The task:
The lines to reproduce run from the one containing "g ÎªÖØÁŠŒÓËÙ¶È, ÔòÎÞÁ¿žÙŒÓËÙ¶ÈÎª" through the end of the records below. Reproduce them exactly and add nothing.

[Stored entries]
=-=-=

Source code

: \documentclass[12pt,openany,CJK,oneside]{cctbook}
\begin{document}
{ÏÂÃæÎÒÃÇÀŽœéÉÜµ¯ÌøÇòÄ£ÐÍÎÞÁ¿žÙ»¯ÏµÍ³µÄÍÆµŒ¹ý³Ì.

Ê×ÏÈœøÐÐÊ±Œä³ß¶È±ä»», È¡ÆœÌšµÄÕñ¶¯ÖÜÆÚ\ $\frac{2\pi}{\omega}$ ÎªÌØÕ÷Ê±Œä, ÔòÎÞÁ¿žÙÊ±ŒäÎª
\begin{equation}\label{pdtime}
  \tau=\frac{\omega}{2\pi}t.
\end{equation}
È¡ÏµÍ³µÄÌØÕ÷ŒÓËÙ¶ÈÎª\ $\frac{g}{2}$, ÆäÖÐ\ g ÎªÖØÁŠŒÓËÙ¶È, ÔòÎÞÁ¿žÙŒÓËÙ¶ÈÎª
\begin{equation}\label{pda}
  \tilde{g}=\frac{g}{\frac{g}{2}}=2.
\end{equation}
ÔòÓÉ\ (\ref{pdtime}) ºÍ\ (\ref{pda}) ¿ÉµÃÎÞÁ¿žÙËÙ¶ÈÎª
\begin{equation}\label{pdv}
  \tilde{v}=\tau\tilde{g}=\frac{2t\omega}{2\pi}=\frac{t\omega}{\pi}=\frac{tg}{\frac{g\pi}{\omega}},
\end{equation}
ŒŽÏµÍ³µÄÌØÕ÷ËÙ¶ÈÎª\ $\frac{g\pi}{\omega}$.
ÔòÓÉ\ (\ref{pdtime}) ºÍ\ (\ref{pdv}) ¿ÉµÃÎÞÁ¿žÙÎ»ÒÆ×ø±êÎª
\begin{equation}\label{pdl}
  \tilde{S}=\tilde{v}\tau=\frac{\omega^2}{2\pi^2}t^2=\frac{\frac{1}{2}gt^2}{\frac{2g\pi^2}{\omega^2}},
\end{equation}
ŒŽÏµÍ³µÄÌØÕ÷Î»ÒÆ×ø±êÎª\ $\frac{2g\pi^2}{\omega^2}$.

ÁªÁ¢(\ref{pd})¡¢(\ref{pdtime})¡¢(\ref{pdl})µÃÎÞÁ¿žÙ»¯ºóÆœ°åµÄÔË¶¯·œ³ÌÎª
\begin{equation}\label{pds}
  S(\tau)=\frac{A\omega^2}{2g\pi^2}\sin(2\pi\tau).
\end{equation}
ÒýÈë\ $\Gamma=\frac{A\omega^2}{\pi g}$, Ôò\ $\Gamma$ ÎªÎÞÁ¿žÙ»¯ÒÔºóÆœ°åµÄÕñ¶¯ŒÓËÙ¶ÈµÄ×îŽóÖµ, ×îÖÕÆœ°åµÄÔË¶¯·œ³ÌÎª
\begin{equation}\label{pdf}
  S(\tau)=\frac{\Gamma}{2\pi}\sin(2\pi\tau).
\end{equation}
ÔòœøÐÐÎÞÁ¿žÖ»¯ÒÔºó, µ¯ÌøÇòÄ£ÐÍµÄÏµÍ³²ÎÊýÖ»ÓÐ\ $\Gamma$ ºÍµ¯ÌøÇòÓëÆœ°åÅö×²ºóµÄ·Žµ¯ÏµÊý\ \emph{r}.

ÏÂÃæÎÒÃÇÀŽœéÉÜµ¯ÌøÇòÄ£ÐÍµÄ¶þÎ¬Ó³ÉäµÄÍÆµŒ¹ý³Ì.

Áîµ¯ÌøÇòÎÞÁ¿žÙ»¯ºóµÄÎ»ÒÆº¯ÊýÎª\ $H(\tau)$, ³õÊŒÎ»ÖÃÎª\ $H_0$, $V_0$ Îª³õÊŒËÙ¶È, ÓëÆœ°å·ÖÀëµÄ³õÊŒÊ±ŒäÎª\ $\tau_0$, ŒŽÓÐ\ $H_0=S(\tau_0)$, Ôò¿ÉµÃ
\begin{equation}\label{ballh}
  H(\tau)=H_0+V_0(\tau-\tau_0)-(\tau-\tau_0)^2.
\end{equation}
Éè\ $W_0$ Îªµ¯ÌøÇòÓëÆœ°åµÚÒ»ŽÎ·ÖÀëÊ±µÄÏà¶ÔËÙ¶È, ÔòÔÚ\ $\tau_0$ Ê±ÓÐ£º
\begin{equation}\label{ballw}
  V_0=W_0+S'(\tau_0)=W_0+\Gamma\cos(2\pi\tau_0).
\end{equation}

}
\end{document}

=-=-=

Completed task:
È¡ÏµÍ³µÄÌØÕ÷ŒÓËÙ¶ÈÎª\ $\frac{g}{2}$, ÆäÖÐ\ g ÎªÖØÁŠŒÓËÙ¶È, ÔòÎÞÁ¿žÙŒÓËÙ¶ÈÎª
\begin{equation}\label{pda}
  \tilde{g}=\frac{g}{\frac{g}{2}}=2.
\end{equation}
ÔòÓÉ\ (\ref{pdtime}) ºÍ\ (\ref{pda}) ¿ÉµÃÎÞÁ¿žÙËÙ¶ÈÎª
\begin{equation}\label{pdv}
  \tilde{v}=\tau\tilde{g}=\frac{2t\omega}{2\pi}=\frac{t\omega}{\pi}=\frac{tg}{\frac{g\pi}{\omega}},
\end{equation}
ŒŽÏµÍ³µÄÌØÕ÷ËÙ¶ÈÎª\ $\frac{g\pi}{\omega}$.
ÔòÓÉ\ (\ref{pdtime}) ºÍ\ (\ref{pdv}) ¿ÉµÃÎÞÁ¿žÙÎ»ÒÆ×ø±êÎª
\begin{equation}\label{pdl}
  \tilde{S}=\tilde{v}\tau=\frac{\omega^2}{2\pi^2}t^2=\frac{\frac{1}{2}gt^2}{\frac{2g\pi^2}{\omega^2}},
\end{equation}
ŒŽÏµÍ³µÄÌØÕ÷Î»ÒÆ×ø±êÎª\ $\frac{2g\pi^2}{\omega^2}$.

ÁªÁ¢(\ref{pd})¡¢(\ref{pdtime})¡¢(\ref{pdl})µÃÎÞÁ¿žÙ»¯ºóÆœ°åµÄÔË¶¯·œ³ÌÎª
\begin{equation}\label{pds}
  S(\tau)=\frac{A\omega^2}{2g\pi^2}\sin(2\pi\tau).
\end{equation}
ÒýÈë\ $\Gamma=\frac{A\omega^2}{\pi g}$, Ôò\ $\Gamma$ ÎªÎÞÁ¿žÙ»¯ÒÔºóÆœ°åµÄÕñ¶¯ŒÓËÙ¶ÈµÄ×îŽóÖµ, ×îÖÕÆœ°åµÄÔË¶¯·œ³ÌÎª
\begin{equation}\label{pdf}
  S(\tau)=\frac{\Gamma}{2\pi}\sin(2\pi\tau).
\end{equation}
ÔòœøÐÐÎÞÁ¿žÖ»¯ÒÔºó, µ¯ÌøÇòÄ£ÐÍµÄÏµÍ³²ÎÊýÖ»ÓÐ\ $\Gamma$ ºÍµ¯ÌøÇòÓëÆœ°åÅö×²ºóµÄ·Žµ¯ÏµÊý\ \emph{r}.

ÏÂÃæÎÒÃÇÀŽœéÉÜµ¯ÌøÇòÄ£ÐÍµÄ¶þÎ¬Ó³ÉäµÄÍÆµŒ¹ý³Ì.

Áîµ¯ÌøÇòÎÞÁ¿žÙ»¯ºóµÄÎ»ÒÆº¯ÊýÎª\ $H(\tau)$, ³õÊŒÎ»ÖÃÎª\ $H_0$, $V_0$ Îª³õÊŒËÙ¶È, ÓëÆœ°å·ÖÀëµÄ³õÊŒÊ±ŒäÎª\ $\tau_0$, ŒŽÓÐ\ $H_0=S(\tau_0)$, Ôò¿ÉµÃ
\begin{equation}\label{ballh}
  H(\tau)=H_0+V_0(\tau-\tau_0)-(\tau-\tau_0)^2.
\end{equation}
Éè\ $W_0$ Îªµ¯ÌøÇòÓëÆœ°åµÚÒ»ŽÎ·ÖÀëÊ±µÄÏà¶ÔËÙ¶È, ÔòÔÚ\ $\tau_0$ Ê±ÓÐ£º
\begin{equation}\label{ballw}
  V_0=W_0+S'(\tau_0)=W_0+\Gamma\cos(2\pi\tau_0).
\end{equation}

}
\end{document}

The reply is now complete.